Desde una perspectiva psicoanalítica, habría entonces que explicar que esa operación del
puro significante está correlacionada, no con un Otro estable y universal, no con un garante
de sentido para todos, sino con la ausencia de ese Gran Otro. Si no existe, si no hay un
universal unificado que articule significantes y, en tal sentido, permita o restrinja su
inclusión dentro de una totalidad de sentido, no es posible, en consecuencia, delimitar por
ejemplo lo artístico de lo no artístico, lo privado de lo público, lo superficial de lo
profundo. Por ello, en la obra de Warhol pueden convivir y sucederse las imágenes de un
león, de un travesti afroamericano, de una lata de sopa, la suya propia y sin que esto nada
signifique sino que, al contrario, implique una lógica metonímica de la pura deriva
significante.
Pero habría que dar un paso más. Como sostiene Eric Laurent en El Otro que no existe y
sus comités de ética, conviven dos caras en el estado actual de la civilización: “La cara
positiva es la diversidad, el no enrolamiento, el encanto del uno por uno, y el reverso más
terrible es que no permite saber cómo situarse ante el Otro y su llamado a un siempre más,
un aún” (148). Debe inmediatamente aclararse que aquí “Otro” no es ya la Cultura
universal, el garante unificador del sentido, sino su revés, el Otro en su dimensión de goce.
Con esto no se quiere decir, simplemente deleite, sino que “goce” designa una
simultaneidad de placer y dolor. Entonces, ante la caída de los ideales y de los muros, el
Otro que persiste es aquel que impone su goce como una preceptiva inevitable que nos
encarrila en la urgencia de su cumplimento. Pongamos de ejemplo el mercado, que
proyecta infinidad de productos de consumo y los renueva con una velocidad creciente y de
caducidad vertiginosa.
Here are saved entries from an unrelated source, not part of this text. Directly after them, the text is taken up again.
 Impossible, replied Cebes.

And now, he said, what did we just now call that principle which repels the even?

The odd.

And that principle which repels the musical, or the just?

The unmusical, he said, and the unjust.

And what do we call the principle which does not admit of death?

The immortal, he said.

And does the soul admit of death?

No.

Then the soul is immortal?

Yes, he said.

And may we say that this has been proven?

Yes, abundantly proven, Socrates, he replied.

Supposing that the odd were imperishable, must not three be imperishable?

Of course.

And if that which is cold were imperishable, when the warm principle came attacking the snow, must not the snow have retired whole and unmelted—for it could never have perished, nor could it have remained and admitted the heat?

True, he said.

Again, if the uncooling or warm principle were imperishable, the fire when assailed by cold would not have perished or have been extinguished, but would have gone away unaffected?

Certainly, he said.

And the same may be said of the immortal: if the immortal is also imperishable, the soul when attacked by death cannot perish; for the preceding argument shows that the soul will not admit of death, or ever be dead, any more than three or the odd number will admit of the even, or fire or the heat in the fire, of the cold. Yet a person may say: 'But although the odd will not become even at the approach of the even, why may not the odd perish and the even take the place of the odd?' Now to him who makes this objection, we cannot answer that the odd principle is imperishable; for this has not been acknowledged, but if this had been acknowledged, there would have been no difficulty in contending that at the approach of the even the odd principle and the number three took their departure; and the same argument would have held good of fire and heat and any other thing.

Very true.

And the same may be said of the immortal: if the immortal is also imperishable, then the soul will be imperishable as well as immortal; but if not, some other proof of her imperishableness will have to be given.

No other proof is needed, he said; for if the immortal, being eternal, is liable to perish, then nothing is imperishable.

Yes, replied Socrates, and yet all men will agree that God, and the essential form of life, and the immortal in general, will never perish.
Como obvio correlato, al consumidor se le exige la compra
constante de lo nuevo; este imperativo es imposible de satisfacer; pero, al no haber nada
con qué hacerle frente (puesto que, por ejemplo, toda norma moral ha sido relativizada o
suspendida), lo que deviene es el colapso subjetivo. Y esto es el goce: el placer del
consumo y el displacer de la frustración ante su “siempre más”.